When the awful thing happened, the green dog howled. Then it went into the kitchen to relieve itself and look for more food.
* * *
How strange to wake up as someone else then wake up as someone else again.
The man in the brown chair who had become a green dog had no strength left for walking or lifting or even eating, but he did have strength enough to recognize the man in the mirror for what he was: dust and reflection, lost skin cells and idle fantasy molded by shadow, a compendium of every person he’d had any stray urge to be.
And as the man in the brown chair declined, becoming less like a man and more like a piece of badly worn furniture, he came to understand that the man in the mirror was far more than he had ever been. He came to understand that he had given the man in the mirror the best he had dreamed and hoped for, and consequently the man in the mirror—although completely imaginary and not much heavier than a dying breath—was far more alive than the man in his sagging saddle of furniture, in fact was far more alive than this man had been at the best of times.

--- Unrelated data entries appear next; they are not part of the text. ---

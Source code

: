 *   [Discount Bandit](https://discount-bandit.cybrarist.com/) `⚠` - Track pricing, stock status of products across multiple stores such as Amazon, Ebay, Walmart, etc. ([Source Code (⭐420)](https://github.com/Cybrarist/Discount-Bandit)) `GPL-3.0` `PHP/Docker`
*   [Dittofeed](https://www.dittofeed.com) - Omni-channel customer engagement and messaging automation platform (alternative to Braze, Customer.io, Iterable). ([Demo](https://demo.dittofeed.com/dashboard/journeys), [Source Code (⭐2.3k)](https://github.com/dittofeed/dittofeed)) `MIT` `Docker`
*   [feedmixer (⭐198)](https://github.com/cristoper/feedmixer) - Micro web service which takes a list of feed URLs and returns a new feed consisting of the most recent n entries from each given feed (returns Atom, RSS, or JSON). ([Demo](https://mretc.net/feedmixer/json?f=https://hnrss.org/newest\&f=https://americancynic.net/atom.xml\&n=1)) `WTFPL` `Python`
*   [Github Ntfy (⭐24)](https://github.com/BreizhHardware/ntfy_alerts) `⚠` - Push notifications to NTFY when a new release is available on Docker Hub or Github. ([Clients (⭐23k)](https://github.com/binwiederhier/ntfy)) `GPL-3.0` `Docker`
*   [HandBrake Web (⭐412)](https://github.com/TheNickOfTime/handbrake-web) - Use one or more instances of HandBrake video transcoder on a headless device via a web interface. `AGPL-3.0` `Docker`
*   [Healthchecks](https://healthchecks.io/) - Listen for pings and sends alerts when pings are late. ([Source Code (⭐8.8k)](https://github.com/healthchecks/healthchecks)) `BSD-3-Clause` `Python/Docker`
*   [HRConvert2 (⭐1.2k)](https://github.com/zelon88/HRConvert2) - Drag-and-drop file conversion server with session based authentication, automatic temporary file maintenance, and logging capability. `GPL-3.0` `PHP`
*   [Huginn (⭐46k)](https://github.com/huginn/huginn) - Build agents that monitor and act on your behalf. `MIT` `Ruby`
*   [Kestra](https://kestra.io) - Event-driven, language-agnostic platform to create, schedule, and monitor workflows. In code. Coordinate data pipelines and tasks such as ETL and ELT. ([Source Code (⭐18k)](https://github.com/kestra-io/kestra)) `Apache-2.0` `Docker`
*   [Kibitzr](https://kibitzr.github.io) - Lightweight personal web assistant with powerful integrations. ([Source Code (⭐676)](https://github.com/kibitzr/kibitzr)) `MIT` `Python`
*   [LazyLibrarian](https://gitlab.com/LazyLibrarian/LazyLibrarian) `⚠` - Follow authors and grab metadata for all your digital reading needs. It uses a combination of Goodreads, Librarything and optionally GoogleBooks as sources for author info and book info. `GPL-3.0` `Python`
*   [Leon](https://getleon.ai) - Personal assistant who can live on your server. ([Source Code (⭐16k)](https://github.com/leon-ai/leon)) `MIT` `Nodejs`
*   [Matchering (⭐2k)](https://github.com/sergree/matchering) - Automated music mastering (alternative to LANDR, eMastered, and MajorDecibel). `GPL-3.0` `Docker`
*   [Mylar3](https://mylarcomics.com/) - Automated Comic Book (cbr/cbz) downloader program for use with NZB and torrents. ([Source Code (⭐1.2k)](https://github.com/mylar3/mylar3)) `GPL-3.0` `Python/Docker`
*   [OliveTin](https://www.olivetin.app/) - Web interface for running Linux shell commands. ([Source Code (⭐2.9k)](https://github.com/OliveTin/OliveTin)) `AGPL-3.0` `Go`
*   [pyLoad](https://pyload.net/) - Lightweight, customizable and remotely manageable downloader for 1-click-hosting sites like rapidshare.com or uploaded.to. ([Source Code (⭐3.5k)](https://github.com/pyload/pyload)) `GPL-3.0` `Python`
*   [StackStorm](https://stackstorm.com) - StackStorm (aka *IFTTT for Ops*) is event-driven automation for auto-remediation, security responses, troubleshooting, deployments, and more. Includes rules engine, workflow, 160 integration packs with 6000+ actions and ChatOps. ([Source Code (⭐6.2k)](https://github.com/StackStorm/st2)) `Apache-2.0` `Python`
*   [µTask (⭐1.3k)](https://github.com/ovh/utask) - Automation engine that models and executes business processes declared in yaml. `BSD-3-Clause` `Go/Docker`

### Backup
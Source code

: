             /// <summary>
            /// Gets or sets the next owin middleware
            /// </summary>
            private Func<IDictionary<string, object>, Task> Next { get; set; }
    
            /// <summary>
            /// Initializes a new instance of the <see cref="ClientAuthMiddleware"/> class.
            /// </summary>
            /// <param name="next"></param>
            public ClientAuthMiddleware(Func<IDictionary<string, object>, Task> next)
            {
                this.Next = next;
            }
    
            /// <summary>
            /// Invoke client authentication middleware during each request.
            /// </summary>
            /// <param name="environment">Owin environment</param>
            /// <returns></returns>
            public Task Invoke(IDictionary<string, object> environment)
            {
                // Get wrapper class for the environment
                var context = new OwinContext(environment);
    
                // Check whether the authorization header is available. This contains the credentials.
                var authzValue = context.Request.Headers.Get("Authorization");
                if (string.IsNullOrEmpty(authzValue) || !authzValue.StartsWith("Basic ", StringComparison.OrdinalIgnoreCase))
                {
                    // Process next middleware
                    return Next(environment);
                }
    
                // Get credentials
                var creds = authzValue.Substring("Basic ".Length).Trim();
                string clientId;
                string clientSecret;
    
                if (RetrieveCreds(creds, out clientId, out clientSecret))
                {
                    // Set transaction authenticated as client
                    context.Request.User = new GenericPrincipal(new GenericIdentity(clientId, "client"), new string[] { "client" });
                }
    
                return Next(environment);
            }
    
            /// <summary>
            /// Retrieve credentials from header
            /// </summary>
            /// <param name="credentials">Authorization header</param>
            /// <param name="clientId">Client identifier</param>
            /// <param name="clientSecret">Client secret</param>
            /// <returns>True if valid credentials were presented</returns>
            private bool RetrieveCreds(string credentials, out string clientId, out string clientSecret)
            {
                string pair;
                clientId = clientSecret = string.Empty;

This is not to say that the man was overcome with any kind of sadness or regret. He had led what he considered an interesting life. He’d had a family who cared what happened to him and he’d had a career better than some. And a wife who had loved him so much that each day it was yet another surprise for this man who had grown up without the expectation of love.
The fact that the man in the mirror was so much more was undeniable, and unchangeable. The man could accept this because he felt he had no choice in the matter. Certainly none of us could ever be as fully realized, as complete, as our imaginary selves. And now at the end of his life he could think of nothing better to do than to gaze at his better self as first breath, then imagination, left his body.
* * *
The man in the mirror felt only the vaguest connection with the old man slumped over in his ratty brown chair. He gazed at the dead man much as he might have looked at a somber photograph, one he had seen perhaps too many times.
In fact, the only interesting thing to happen in this particular view was when an ancient green dog occasionally wandered over to the dead man to lick his fingers and howl. For some reason, this vaguely amused the man in the mirror but he suppressed his chuckles, not wanting to startle the dog from the room. Eventually his patience was rewarded and the dog stared through the mirror into the mirror man’s eyes. Which froze the dog in terror. Which made the man in the mirror smile.